*Saved entries*
[Start of section]

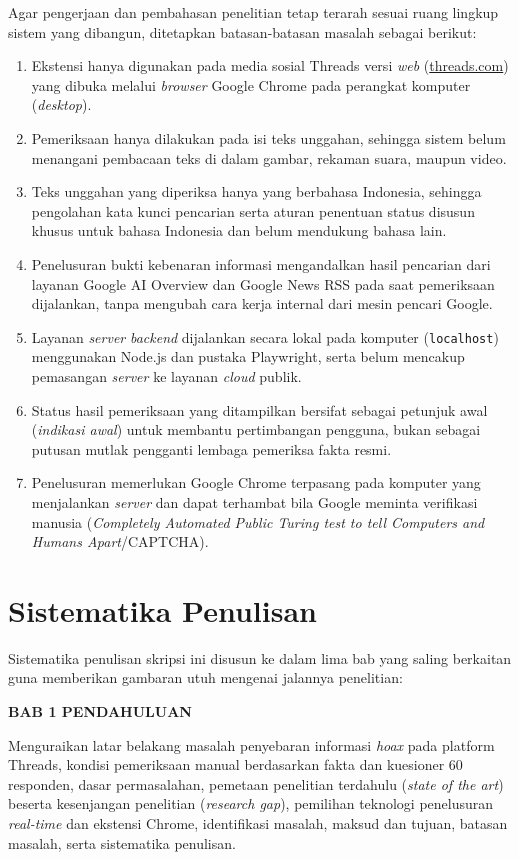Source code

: \documentclass[12pt,a4paper,twoside]{report}
\begin{document}
Agar pengerjaan dan pembahasan penelitian tetap terarah sesuai ruang lingkup sistem yang dibangun, ditetapkan batasan-batasan masalah sebagai berikut:
\begin{enumerate}[leftmargin=0.8cm,itemsep=3pt,topsep=2pt]
  \item Ekstensi hanya digunakan pada media sosial Threads versi \textit{web} (\url{threads.com}) yang dibuka melalui \textit{browser} Google Chrome pada perangkat komputer (\textit{desktop}).
  \item Pemeriksaan hanya dilakukan pada isi teks unggahan, sehingga sistem belum menangani pembacaan teks di dalam gambar, rekaman suara, maupun video.
  \item Teks unggahan yang diperiksa hanya yang berbahasa Indonesia, sehingga pengolahan kata kunci pencarian serta aturan penentuan status disusun khusus untuk bahasa Indonesia dan belum mendukung bahasa lain.
  \item Penelusuran bukti kebenaran informasi mengandalkan hasil pencarian dari layanan Google AI Overview dan Google News RSS pada saat pemeriksaan dijalankan, tanpa mengubah cara kerja internal dari mesin pencari Google.
  \item Layanan \textit{server} \textit{backend} dijalankan secara lokal pada komputer (\texttt{localhost}) menggunakan Node.js dan pustaka Playwright, serta belum mencakup pemasangan \textit{server} ke layanan \textit{cloud} publik.
  \item Status hasil pemeriksaan yang ditampilkan bersifat sebagai petunjuk awal (\textit{indikasi awal}) untuk membantu pertimbangan pengguna, bukan sebagai putusan mutlak pengganti lembaga pemeriksa fakta resmi.
  \item Penelusuran memerlukan Google Chrome terpasang pada komputer yang menjalankan \textit{server} dan dapat terhambat bila Google meminta verifikasi manusia (\textit{Completely Automated Public Turing test to tell Computers and Humans Apart}/CAPTCHA).
\end{enumerate}

\section{Sistematika Penulisan}

Sistematika penulisan skripsi ini disusun ke dalam lima bab yang saling berkaitan guna memberikan gambaran utuh mengenai jalannya penelitian:

\noindent\textbf{BAB 1 PENDAHULUAN}\par\nopagebreak
Menguraikan latar belakang masalah penyebaran informasi \textit{hoax} pada platform Threads, kondisi pemeriksaan manual berdasarkan fakta dan kuesioner 60 responden, dasar permasalahan, pemetaan penelitian terdahulu (\textit{state of the art}) beserta kesenjangan penelitian (\textit{research gap}), pemilihan teknologi penelusuran \textit{real-time} dan ekstensi Chrome, identifikasi masalah, maksud dan tujuan, batasan masalah, serta sistematika penulisan.
\end{document}
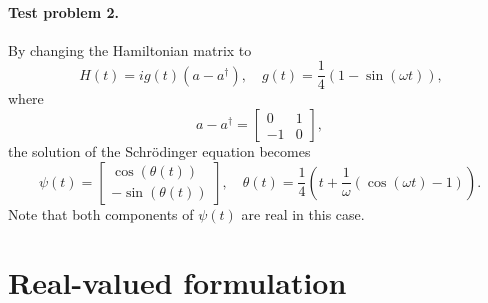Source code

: \documentclass[11pt]{article}
\begin{document}
\paragraph{Test problem 2.}
By changing the Hamiltonian matrix to
\begin{equation}\
H(t) = i g(t) (a - a^\dag),\quad g(t) = \frac{1}{4}\left(1 - \sin(\omega t)\right),
\end{equation}
where
\[
a- a^\dag =
\begin{bmatrix}
  0  & 1\\
  -1 & 0
\end{bmatrix},
\]
the solution of the Schr\"odinger equation becomes
\[
\psi(t) = \begin{bmatrix}
  \cos(\theta(t))\\
  -\sin(\theta(t))
  \end{bmatrix},\quad \theta(t) = \frac{1}{4}\left( t + \frac{1}{\omega}(\cos(\omega t) - 1)\right).
\]
Note that both components of $\psi(t)$ are real in this case.

\section{Real-valued formulation}
\end{document}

[End of section]

*Assignment*
Write out exactly each line of the entries, starting at the one containing "the solution of" and finishing with the last line.

*Output for this exercise*
the solution of the Schr\"odinger equation becomes
\[
\psi(t) = \begin{bmatrix}
  \cos(\theta(t))\\
  -\sin(\theta(t))
  \end{bmatrix},\quad \theta(t) = \frac{1}{4}\left( t + \frac{1}{\omega}(\cos(\omega t) - 1)\right).
\]
Note that both components of $\psi(t)$ are real in this case.

\section{Real-valued formulation}
\end{document}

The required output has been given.